Elementary classroom teachers, on the other hand, teach students up to 30 hours per week (minus other “specials”), or 1,080 hours (minus specials and testing) a year. Elementary school librarians who work on a flexible schedule with open library for book checkout will teach students for in-depth periods of learning but may go weeks between classroom-library cotaught lessons or units of instruction. The number of hours these school librarians teach students will vary widely. In my experience with an open library that allows students to access library materials throughout the day, school librarians have more time to provide high-quality individualized reader’s advisory.

At middle and high schools, classroom teachers teach students up to one hour per day for 180 days per year, or 180 hours (minus testing). Like elementary school librarians on flexible schedules, secondary school librarians will teach students for in-depth periods of learning but may go weeks between classroom-library cotaught lessons or units of instruction. The number of hours these school librarians teach students will vary widely and again; with open library the opportunities are there for individualized reader’s advisory.

My takeaway from the math: Classroom teachers and school librarians do not have a great deal of time to develop students as readers, thinkers, and people who take action to create a better world.

If school librarians at any instructional level hope to influence students’ enjoyment of reading, reading proficiency, and successful quest for accurate information, they must create opportunities for individualized reader’s advisory.
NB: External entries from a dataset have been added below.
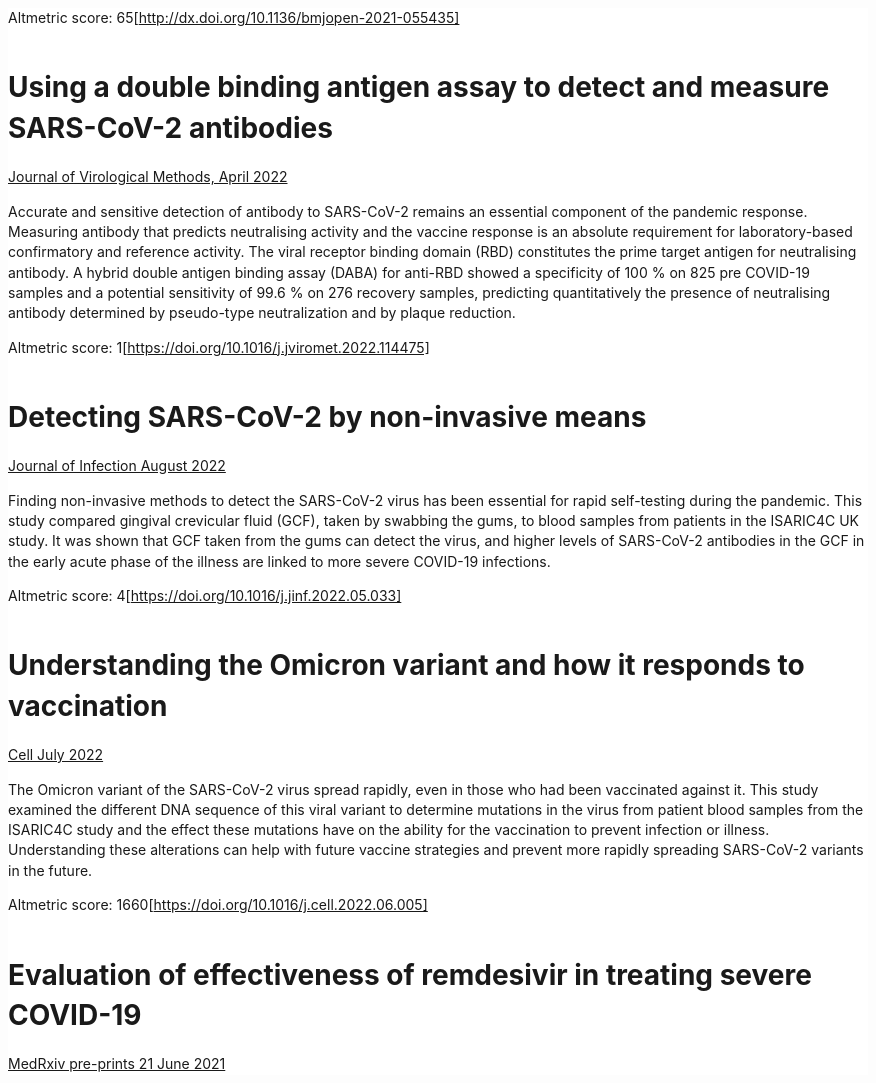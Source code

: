 Altmetric score: 65[http://dx.doi.org/10.1136/bmjopen-2021-055435]


# Using a double binding antigen assay to detect and measure SARS-CoV-2 antibodies

[Journal of Virological Methods, April 2022](https://doi.org/10.1016/j.jviromet.2022.114475)

Accurate and sensitive detection of antibody to SARS-CoV-2 remains an essential component of the pandemic response. 
Measuring antibody that predicts neutralising activity and the vaccine response is an absolute requirement for laboratory-based confirmatory and reference activity.
The viral receptor binding domain (RBD) constitutes the prime target antigen for neutralising antibody. A hybrid double antigen binding assay (DABA) for anti-RBD showed a specificity of 100 % on 825 pre COVID-19 samples and a potential sensitivity of 99.6 % on 276 recovery samples, predicting quantitatively the presence of neutralising antibody determined by pseudo-type neutralization and by plaque reduction.

Altmetric score: 1[https://doi.org/10.1016/j.jviromet.2022.114475]


# Detecting SARS-CoV-2 by non-invasive means

[Journal of Infection August 2022](https://doi.org/10.1016/j.jinf.2022.05.033)

Finding non-invasive methods to detect the SARS-CoV-2 virus has been essential for rapid self-testing during the pandemic. This study compared gingival crevicular fluid (GCF), taken by swabbing the gums, to blood samples from patients in the ISARIC4C UK study. It was shown that GCF taken from the gums can detect the virus, and higher levels of SARS-CoV-2 antibodies in the GCF in the early acute phase of the illness are linked to more severe COVID-19 infections.

Altmetric score: 4[https://doi.org/10.1016/j.jinf.2022.05.033]


# Understanding the Omicron variant and how it responds to vaccination

[Cell July 2022](https://doi.org/10.1016/j.cell.2022.06.005)

The Omicron variant of the SARS-CoV-2 virus spread rapidly, even in those who had been vaccinated against it. This study examined the different DNA sequence of this viral variant to determine mutations in the virus from patient blood samples from the ISARIC4C study and the effect these mutations have on the ability for the vaccination to prevent infection or illness. Understanding these alterations can help with future vaccine strategies and prevent more rapidly spreading SARS-CoV-2 variants in the future.

Altmetric score: 1660[https://doi.org/10.1016/j.cell.2022.06.005]


# Evaluation of effectiveness of remdesivir in treating severe COVID-19

[MedRxiv pre-prints 21 June 2021](https://doi.org/10.1101/2021.06.18.21259072)
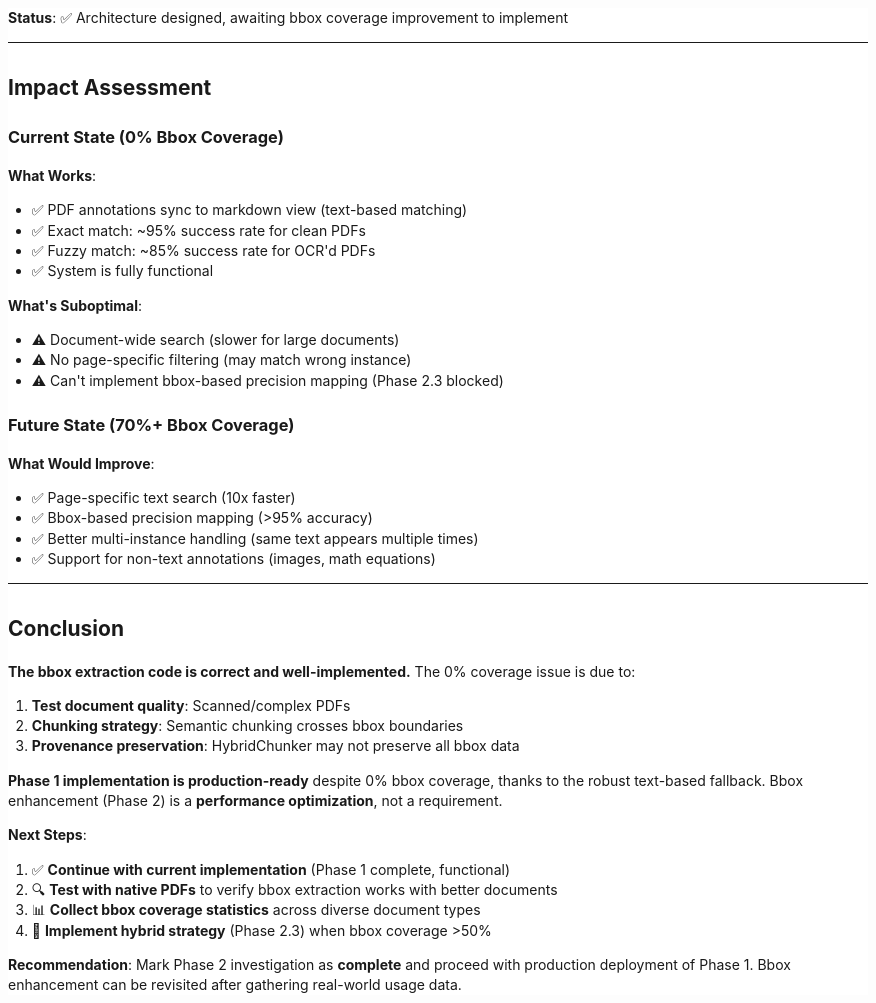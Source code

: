 **Status**: ✅ Architecture designed, awaiting bbox coverage improvement to implement

---

## Impact Assessment

### Current State (0% Bbox Coverage)

**What Works**:
- ✅ PDF annotations sync to markdown view (text-based matching)
- ✅ Exact match: ~95% success rate for clean PDFs
- ✅ Fuzzy match: ~85% success rate for OCR'd PDFs
- ✅ System is fully functional

**What's Suboptimal**:
- ⚠️ Document-wide search (slower for large documents)
- ⚠️ No page-specific filtering (may match wrong instance)
- ⚠️ Can't implement bbox-based precision mapping (Phase 2.3 blocked)

### Future State (70%+ Bbox Coverage)

**What Would Improve**:
- ✅ Page-specific text search (10x faster)
- ✅ Bbox-based precision mapping (>95% accuracy)
- ✅ Better multi-instance handling (same text appears multiple times)
- ✅ Support for non-text annotations (images, math equations)

---

## Conclusion

**The bbox extraction code is correct and well-implemented.** The 0% coverage issue is due to:
1. **Test document quality**: Scanned/complex PDFs
2. **Chunking strategy**: Semantic chunking crosses bbox boundaries
3. **Provenance preservation**: HybridChunker may not preserve all bbox data

**Phase 1 implementation is production-ready** despite 0% bbox coverage, thanks to the robust text-based fallback. Bbox enhancement (Phase 2) is a **performance optimization**, not a requirement.

**Next Steps**:
1. ✅ **Continue with current implementation** (Phase 1 complete, functional)
2. 🔍 **Test with native PDFs** to verify bbox extraction works with better documents
3. 📊 **Collect bbox coverage statistics** across diverse document types
4. 🚀 **Implement hybrid strategy** (Phase 2.3) when bbox coverage >50%

**Recommendation**: Mark Phase 2 investigation as **complete** and proceed with production deployment of Phase 1. Bbox enhancement can be revisited after gathering real-world usage data.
They must acknowledge the greater influence of the classroom teacher on student learning. They must “let” classroom teachers be the first to bring new books into the classroom to share with students. They must coplan and coteach with classroom teachers and specialists. School librarian leaders must collaborate.

National School Library Month
The theme of this year’s National School Library Month is Everybody Belongs @Your School Library. As we come to the end of the month and this annual spotlight on school libraries, it is essential that all school librarians reflect on how their work is perceived in their school learning community.
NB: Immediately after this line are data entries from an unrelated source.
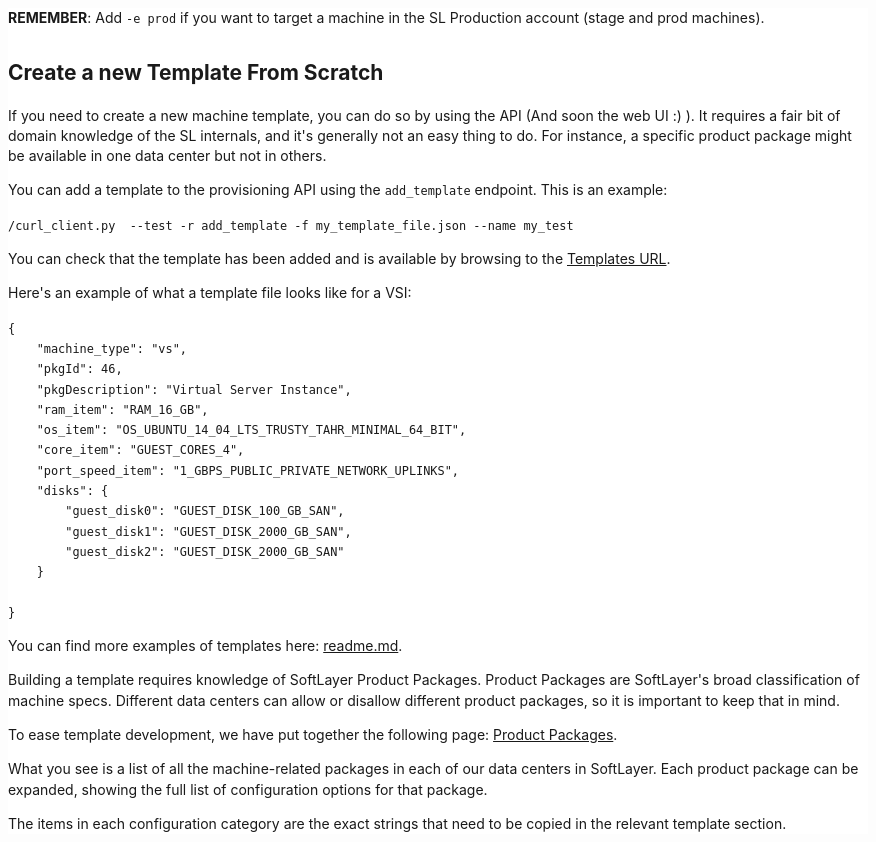 **REMEMBER**: Add `-e prod` if you want to target a machine in the SL Production account (stage and prod machines).

## Create a new Template From Scratch

If you need to create a new machine template, you can do so by using the API (And soon the web UI :) ). It requires a fair bit of domain knowledge of the SL internals, and it's generally not an easy thing to do. For instance, a specific product package might be available in one data center but not in others.

You can add a template to the provisioning API using the `add_template` endpoint. This is an example:

```
/curl_client.py  --test -r add_template -f my_template_file.json --name my_test
```

You can check that the template has been added and is available by browsing to the [Templates URL](https://alchemy-dashboard.containers.cloud.ibm.com/prov/api/web/templates).

Here's an example of what a template file looks like for a VSI:

```
{
    "machine_type": "vs",
    "pkgId": 46,
    "pkgDescription": "Virtual Server Instance",
    "ram_item": "RAM_16_GB",
    "os_item": "OS_UBUNTU_14_04_LTS_TRUSTY_TAHR_MINIMAL_64_BIT",
    "core_item": "GUEST_CORES_4",
    "port_speed_item": "1_GBPS_PUBLIC_PRIVATE_NETWORK_UPLINKS",
    "disks": {
        "guest_disk0": "GUEST_DISK_100_GB_SAN",
        "guest_disk1": "GUEST_DISK_2000_GB_SAN",
        "guest_disk2": "GUEST_DISK_2000_GB_SAN"
    }

}
```

You can find more examples of templates here: [readme.md](https://github.ibm.com/alchemy-conductors/provisioning-app/blob/master/readme.md).

Building a template requires knowledge of SoftLayer Product Packages. Product Packages are SoftLayer's broad classification of machine specs. Different data centers can allow or disallow different product packages, so it is important to keep that in mind.

To ease template development, we have put together the following page: [Product Packages](https://alchemy-dashboard.containers.cloud.ibm.com/prov/api/web/packages).

What you see is a list of all the machine-related packages in each of our data centers in SoftLayer. Each product package can be expanded, showing the full list of configuration options for that package.

The items in each configuration category are the exact strings that need to be copied in the relevant template section.
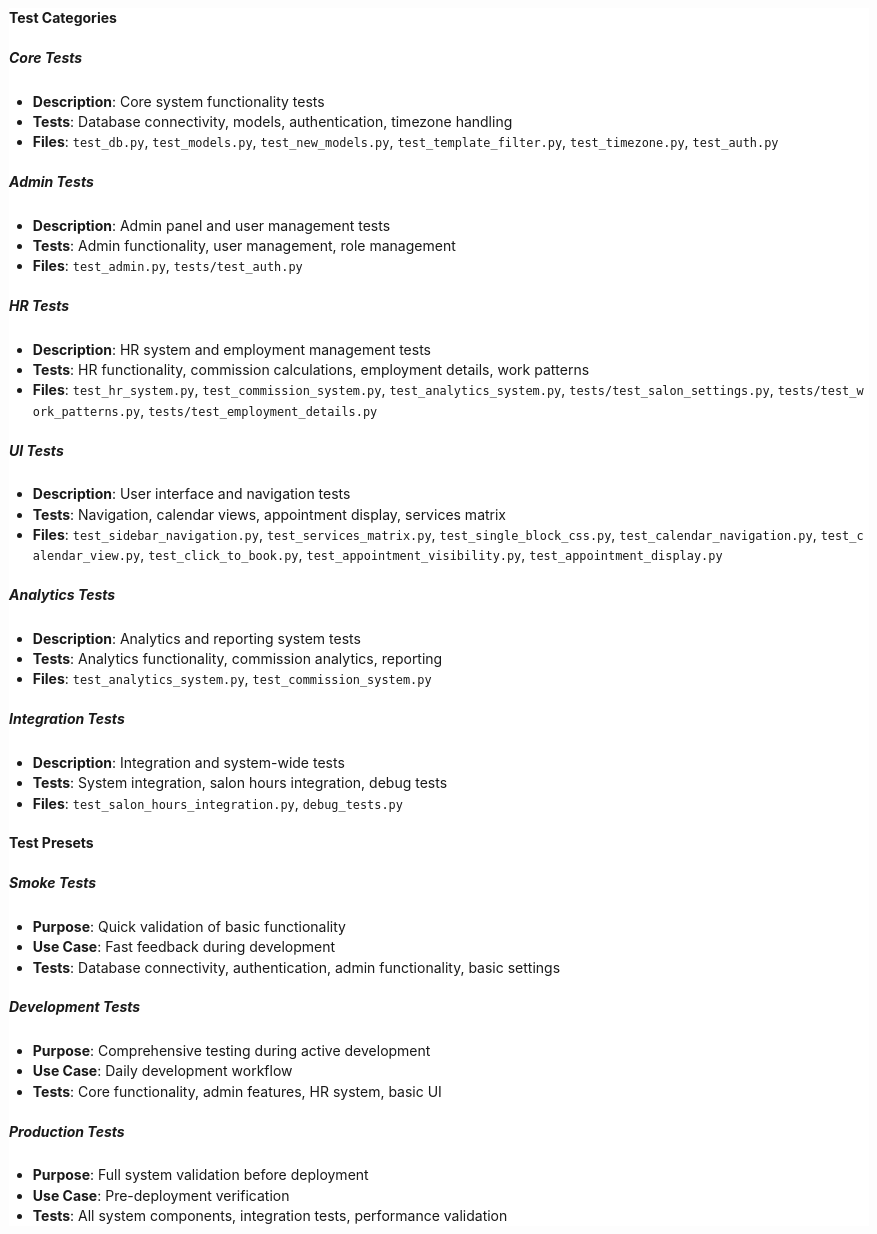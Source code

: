 #### **Test Categories**

##### **Core Tests**
- **Description**: Core system functionality tests
- **Tests**: Database connectivity, models, authentication, timezone handling
- **Files**: `test_db.py`, `test_models.py`, `test_new_models.py`, `test_template_filter.py`, `test_timezone.py`, `test_auth.py`

##### **Admin Tests**
- **Description**: Admin panel and user management tests
- **Tests**: Admin functionality, user management, role management
- **Files**: `test_admin.py`, `tests/test_auth.py`

##### **HR Tests**
- **Description**: HR system and employment management tests
- **Tests**: HR functionality, commission calculations, employment details, work patterns
- **Files**: `test_hr_system.py`, `test_commission_system.py`, `test_analytics_system.py`, `tests/test_salon_settings.py`, `tests/test_work_patterns.py`, `tests/test_employment_details.py`

##### **UI Tests**
- **Description**: User interface and navigation tests
- **Tests**: Navigation, calendar views, appointment display, services matrix
- **Files**: `test_sidebar_navigation.py`, `test_services_matrix.py`, `test_single_block_css.py`, `test_calendar_navigation.py`, `test_calendar_view.py`, `test_click_to_book.py`, `test_appointment_visibility.py`, `test_appointment_display.py`

##### **Analytics Tests**
- **Description**: Analytics and reporting system tests
- **Tests**: Analytics functionality, commission analytics, reporting
- **Files**: `test_analytics_system.py`, `test_commission_system.py`

##### **Integration Tests**
- **Description**: Integration and system-wide tests
- **Tests**: System integration, salon hours integration, debug tests
- **Files**: `test_salon_hours_integration.py`, `debug_tests.py`

#### **Test Presets**

##### **Smoke Tests**
- **Purpose**: Quick validation of basic functionality
- **Use Case**: Fast feedback during development
- **Tests**: Database connectivity, authentication, admin functionality, basic settings

##### **Development Tests**
- **Purpose**: Comprehensive testing during active development
- **Use Case**: Daily development workflow
- **Tests**: Core functionality, admin features, HR system, basic UI

##### **Production Tests**
- **Purpose**: Full system validation before deployment
- **Use Case**: Pre-deployment verification
- **Tests**: All system components, integration tests, performance validation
  • Are students, classroom teachers, administrators, and families comfortable when they walk through the library doors?
  • Do school library stakeholders feel ownership in “our” library?
  • Do library policies, such as those for overdue books and library fines, set up barriers to library use?
  • Do library rules, such as those regarding food, drinks, and technology use, create the impression that youth are not welcome in the library?
  • Do classroom teachers and specialists reach out for partnerships with the school librarian?

Every school librarian must commit to meeting with their School Library Advisory Committee composed of students, colleagues, administrators, and families or commit to starting such a committee. By meeting with, listening to, and taking direction from the people we serve, school libraries and librarians may go a long way toward building the relationships and developing the policies that can propel the library into the center of the learning culture in our schools.

Bottom line: Daphne Russell made independent reading the focal point of her classroom curriculum. She also taught students reading comprehension strategies to help them become more successful independent and lifelong readers. I wonder what could have happened for the students she served if she had collaborated with one or more school librarians to share her commitment to creating a culture of reading in her classroom. I suspect that by aligning their goals, pooling their resources, and acting in concert, more lifelong readers might have been made—more students may have been saved in a school-wide culture of reading.

Questions for Discussion and Reflection

  1. What is your commitment to reader’s advisory for individual students through the library program?
  2. How do you support classroom teachers as they engage in reader’s advisory with students?

Work Cited

Russell, Daphne. 2018. Read or Die: A Story of Survival, Hope, and How a Life Was Saved One Book at a Time. Tucson, AZ: Wheatmark.